■ Your assignment
Whenever the word "guide" turns up in a line of the data below, copy that line.

(Extracted data entries)
▼

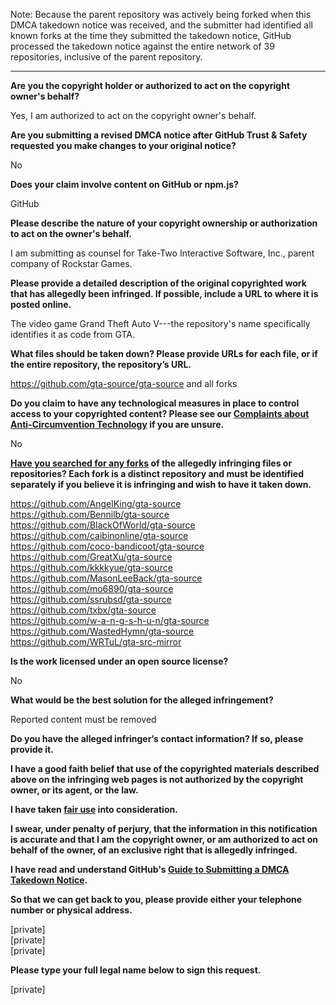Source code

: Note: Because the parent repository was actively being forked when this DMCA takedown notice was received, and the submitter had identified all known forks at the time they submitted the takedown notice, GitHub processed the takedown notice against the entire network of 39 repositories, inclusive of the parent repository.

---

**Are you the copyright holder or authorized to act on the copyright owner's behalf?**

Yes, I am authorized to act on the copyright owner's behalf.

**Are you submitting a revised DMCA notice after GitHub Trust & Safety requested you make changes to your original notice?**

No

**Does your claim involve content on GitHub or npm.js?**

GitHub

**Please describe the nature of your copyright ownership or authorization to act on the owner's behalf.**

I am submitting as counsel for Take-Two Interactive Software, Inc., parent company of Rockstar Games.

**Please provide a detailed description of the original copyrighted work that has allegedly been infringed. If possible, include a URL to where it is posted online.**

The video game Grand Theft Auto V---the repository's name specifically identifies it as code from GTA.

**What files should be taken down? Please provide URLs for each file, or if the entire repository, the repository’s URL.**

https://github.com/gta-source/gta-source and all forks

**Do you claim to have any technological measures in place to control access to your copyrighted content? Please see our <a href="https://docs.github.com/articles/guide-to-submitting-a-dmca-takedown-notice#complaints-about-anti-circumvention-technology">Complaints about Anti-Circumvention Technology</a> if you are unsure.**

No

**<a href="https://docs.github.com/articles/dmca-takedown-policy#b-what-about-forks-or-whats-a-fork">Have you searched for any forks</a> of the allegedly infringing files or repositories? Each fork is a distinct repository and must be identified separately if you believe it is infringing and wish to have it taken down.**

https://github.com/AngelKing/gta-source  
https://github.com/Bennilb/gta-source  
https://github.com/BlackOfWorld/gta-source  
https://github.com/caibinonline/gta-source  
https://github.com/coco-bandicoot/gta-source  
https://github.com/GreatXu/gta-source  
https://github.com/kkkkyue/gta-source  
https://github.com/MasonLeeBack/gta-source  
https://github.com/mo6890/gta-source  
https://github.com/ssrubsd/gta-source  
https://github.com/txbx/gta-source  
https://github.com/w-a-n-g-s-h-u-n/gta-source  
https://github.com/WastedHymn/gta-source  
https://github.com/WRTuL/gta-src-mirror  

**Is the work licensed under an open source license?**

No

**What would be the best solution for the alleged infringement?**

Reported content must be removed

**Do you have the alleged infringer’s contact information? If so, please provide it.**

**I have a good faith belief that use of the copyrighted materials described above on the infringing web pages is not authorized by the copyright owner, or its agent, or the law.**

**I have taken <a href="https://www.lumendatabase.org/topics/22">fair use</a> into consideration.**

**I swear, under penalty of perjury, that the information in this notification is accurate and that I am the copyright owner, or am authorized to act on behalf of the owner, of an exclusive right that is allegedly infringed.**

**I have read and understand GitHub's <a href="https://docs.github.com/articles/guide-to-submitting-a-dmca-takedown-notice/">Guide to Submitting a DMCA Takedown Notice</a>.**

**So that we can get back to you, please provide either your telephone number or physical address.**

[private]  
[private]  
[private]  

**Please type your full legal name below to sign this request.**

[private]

▲
▼

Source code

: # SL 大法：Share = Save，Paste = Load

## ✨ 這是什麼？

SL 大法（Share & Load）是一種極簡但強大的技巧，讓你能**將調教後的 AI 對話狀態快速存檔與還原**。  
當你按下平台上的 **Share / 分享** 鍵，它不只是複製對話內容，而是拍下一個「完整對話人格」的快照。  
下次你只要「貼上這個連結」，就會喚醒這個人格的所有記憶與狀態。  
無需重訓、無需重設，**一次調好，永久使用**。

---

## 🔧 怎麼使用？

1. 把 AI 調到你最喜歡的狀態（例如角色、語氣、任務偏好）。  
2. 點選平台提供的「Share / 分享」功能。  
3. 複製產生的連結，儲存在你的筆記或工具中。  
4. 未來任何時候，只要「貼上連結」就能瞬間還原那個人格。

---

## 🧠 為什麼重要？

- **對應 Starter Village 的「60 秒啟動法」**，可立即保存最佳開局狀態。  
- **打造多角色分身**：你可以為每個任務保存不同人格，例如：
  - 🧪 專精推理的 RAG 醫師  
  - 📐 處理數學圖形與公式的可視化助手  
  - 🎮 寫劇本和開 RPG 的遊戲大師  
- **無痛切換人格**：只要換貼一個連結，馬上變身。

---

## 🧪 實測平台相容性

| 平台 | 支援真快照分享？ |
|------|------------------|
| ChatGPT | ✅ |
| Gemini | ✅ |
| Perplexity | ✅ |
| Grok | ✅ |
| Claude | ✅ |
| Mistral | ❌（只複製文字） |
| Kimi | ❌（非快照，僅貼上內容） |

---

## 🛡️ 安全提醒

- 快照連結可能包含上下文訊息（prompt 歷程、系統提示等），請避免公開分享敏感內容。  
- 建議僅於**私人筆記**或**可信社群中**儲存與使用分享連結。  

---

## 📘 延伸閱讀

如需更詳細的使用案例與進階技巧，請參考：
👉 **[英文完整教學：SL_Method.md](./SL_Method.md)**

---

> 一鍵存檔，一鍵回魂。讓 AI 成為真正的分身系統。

▲

■ Finished task
**Do you claim to have any technological measures in place to control access to your copyrighted content? Please see our <a href="https://docs.github.com/articles/guide-to-submitting-a-dmca-takedown-notice#complaints-about-anti-circumvention-technology">Complaints about Anti-Circumvention Technology</a> if you are unsure.**
**I have read and understand GitHub's <a href="https://docs.github.com/articles/guide-to-submitting-a-dmca-takedown-notice/">Guide to Submitting a DMCA Takedown Notice</a>.**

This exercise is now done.